Primeiro-ministro francês apela à "vigilância e união" após três ataques no país

Manuel Valls apelou à "vigilância, unidade e união", após três ataques em zonas diferentes da França.

O primeiro-ministro francês, Manuel Valls, apelou hoje "à vigilância, unidade e união" depois dos três ataques em França nos últimos três dias, e negou querer minimizá-los.

"Nós não minimizamos" os ataques, mas o objetivo do governo é "garantir" e "compreender o que se passou", disse o chefe do Governo gaulês, em declarações à Rádio Europe 1.

No sábado, um homem atacou polícias com uma faca enquanto gritava "Deus é grande" em Joué-Lès-Tours (centro-oeste), antes de ser abatido pelas autoridades. Três polícias ficaram feridos.

No domingo, um homem com perturbações psiquiátricas desde 2001 e hospitalizado regularmente lançou a sua viatura em direção a diversos transeuntes na cidade de Dijon (centro-leste), gritando "Allahu Akbar" (Deus é Grande) e ferindo 13 pessoas. O homem foi detido pela polícia.
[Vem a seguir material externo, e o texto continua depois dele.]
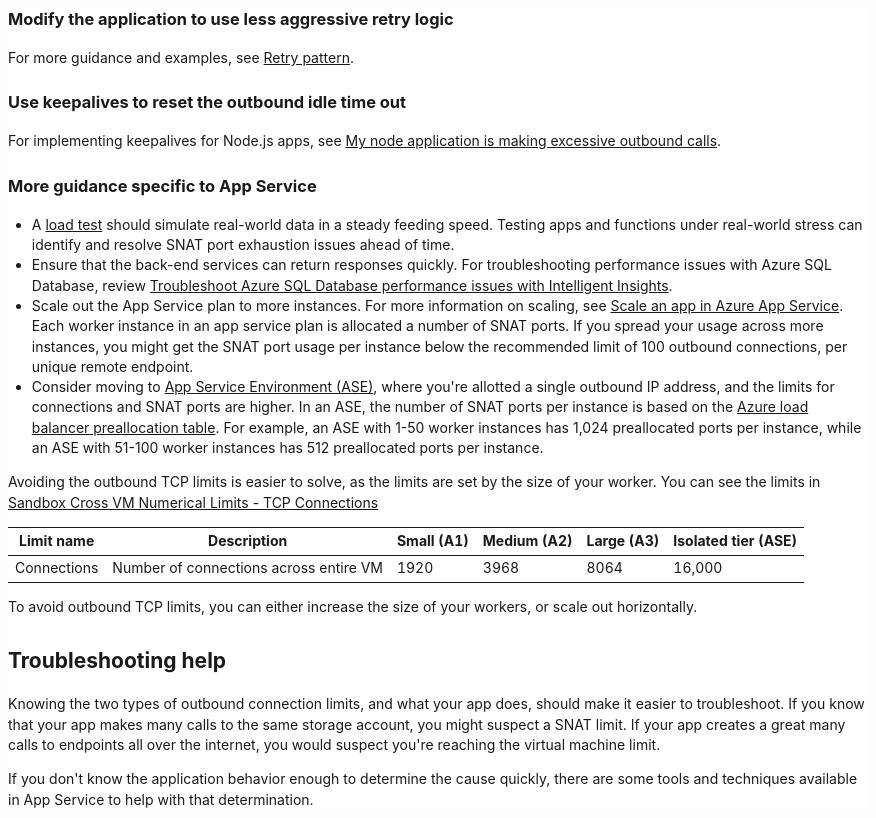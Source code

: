 ### Modify the application to use less aggressive retry logic

For more guidance and examples, see [Retry pattern](/azure/architecture/patterns/retry).

### Use keepalives to reset the outbound idle time out

For implementing keepalives for Node.js apps, see [My node application is making excessive outbound calls](./app-service-web-nodejs-best-practices-and-troubleshoot-guide.md#my-node-application-is-making-excessive-outbound-calls).

### More guidance specific to App Service

* A [load test](/azure/devops/test/load-test/app-service-web-app-performance-test) should simulate real-world data in a steady feeding speed. Testing apps and functions under real-world stress can identify and resolve SNAT port exhaustion issues ahead of time.
* Ensure that the back-end services can return responses quickly. For troubleshooting performance issues with Azure SQL Database, review [Troubleshoot Azure SQL Database performance issues with Intelligent Insights](/azure/azure-sql/database/intelligent-insights-troubleshoot-performance#recommended-troubleshooting-flow).
* Scale out the App Service plan to more instances. For more information on scaling, see [Scale an app in Azure App Service](./manage-scale-up.md). Each worker instance in an app service plan is allocated a number of SNAT ports. If you spread your usage across more instances, you might get the SNAT port usage per instance below the recommended limit of 100 outbound connections, per unique remote endpoint.
* Consider moving to [App Service Environment (ASE)](./environment/using-an-ase.md), where you're allotted a single outbound IP address, and the limits for connections and SNAT ports are higher. In an ASE, the number of SNAT ports per instance is based on the [Azure load balancer preallocation table](../load-balancer/load-balancer-outbound-connections.md#snatporttable). For example, an ASE with 1-50 worker instances has 1,024 preallocated ports per instance, while an ASE with 51-100 worker instances has 512 preallocated ports per instance.

Avoiding the outbound TCP limits is easier to solve, as the limits are set by the size of your worker. You can see the limits in [Sandbox Cross VM Numerical Limits - TCP Connections](https://github.com/projectkudu/kudu/wiki/Azure-Web-App-sandbox#cross-vm-numerical-limits)

|Limit name|Description|Small (A1)|Medium (A2)|Large (A3)|Isolated tier (ASE)|
|---|---|---|---|---|---|
|Connections|Number of connections across entire VM|1920|3968|8064|16,000|

To avoid outbound TCP limits, you can either increase the size of your workers, or scale out horizontally.

## Troubleshooting help

Knowing the two types of outbound connection limits, and what your app does, should make it easier to troubleshoot. If you know that your app makes many calls to the same storage account, you might suspect a SNAT limit. If your app creates a great many calls to endpoints all over the internet, you would suspect you're reaching the virtual machine limit.

If you don't know the application behavior enough to determine the cause quickly, there are some tools and techniques available in App Service to help with that determination.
Na noite de segunda-feira, um indivíduo também avançou com o seu veículo contra peões num mercado de Natal em Nantes (oeste), causando 11 feridos. O homem desferiu vários golpes com faca antes de ser preso.

Não há "qualquer ligação" entre estes três incidentes, assegurou Manuel Valls. As forças da ordem estão perante "indivíduos que podem agir sozinhos", complicando o trabalho dos serviços secretos, acrescentou, sublinhando que esta ameaça era diferente de quando se trata de enfrentar organizações terroristas.
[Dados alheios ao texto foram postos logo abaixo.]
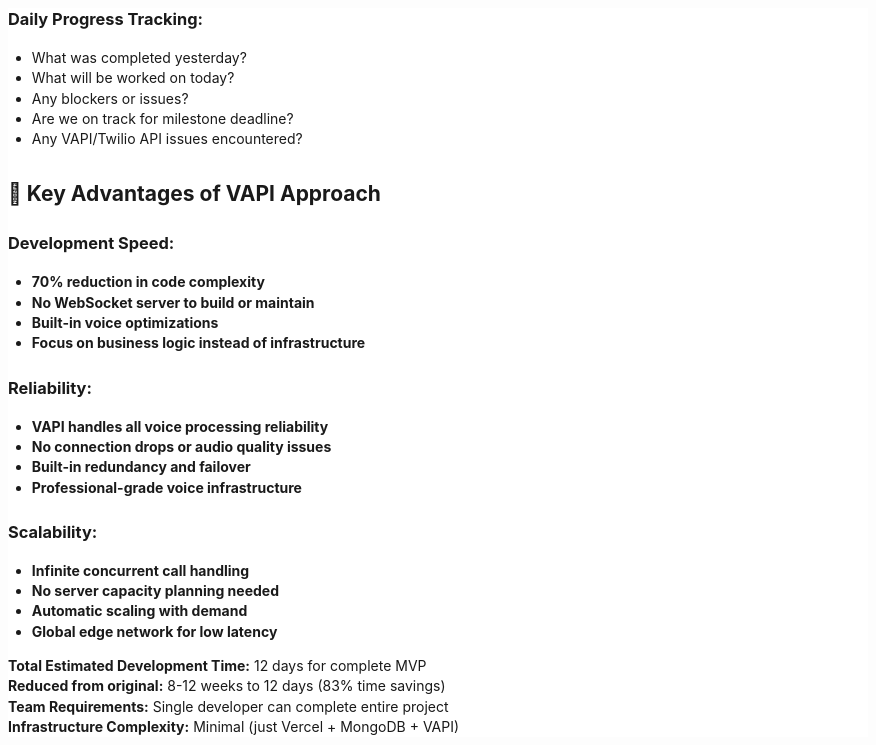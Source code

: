 ### **Daily Progress Tracking:**

- What was completed yesterday?
- What will be worked on today?
- Any blockers or issues?
- Are we on track for milestone deadline?
- Any VAPI/Twilio API issues encountered?

## 🚀 Key Advantages of VAPI Approach

### **Development Speed:**

- **70% reduction in code complexity**
- **No WebSocket server to build or maintain**
- **Built-in voice optimizations**
- **Focus on business logic instead of infrastructure**

### **Reliability:**

- **VAPI handles all voice processing reliability**
- **No connection drops or audio quality issues**
- **Built-in redundancy and failover**
- **Professional-grade voice infrastructure**

### **Scalability:**

- **Infinite concurrent call handling**
- **No server capacity planning needed**
- **Automatic scaling with demand**
- **Global edge network for low latency**

**Total Estimated Development Time:** 12 days for complete MVP  
**Reduced from original:** 8-12 weeks to 12 days (83% time savings)  
**Team Requirements:** Single developer can complete entire project  
**Infrastructure Complexity:** Minimal (just Vercel + MongoDB + VAPI)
O primeiro-ministro francês deverá reunir hoje com vários dos seus ministros "para fazer um ponto de situação" e eventualmente "tomar as medidas necessárias".

"Todos estamos vigilantes e mobilizados", insistiu, pedindo à população para "manter o sangue-frio".

Depois dos três ataques, a preocupação ganhou terreno no país. "Medo no Natal" é o título do jornal Le Parisien, enquanto o jornal Le Figaro, próximo da oposição de direita, acusa o governo de não tomar medidas contra o islão radical em França.

"Nós agimos com grande determinação", disse o primeiro-ministro.

"Quando 1.200 indivíduos que vivem no nosso país estão envolvidos com a 'Jihad', quando 60 pessoas, franceses em geral, morreram nas fileiras dos 'jihadistas', há uma ameaça de uma amplitude sem precedentes", acrescentou.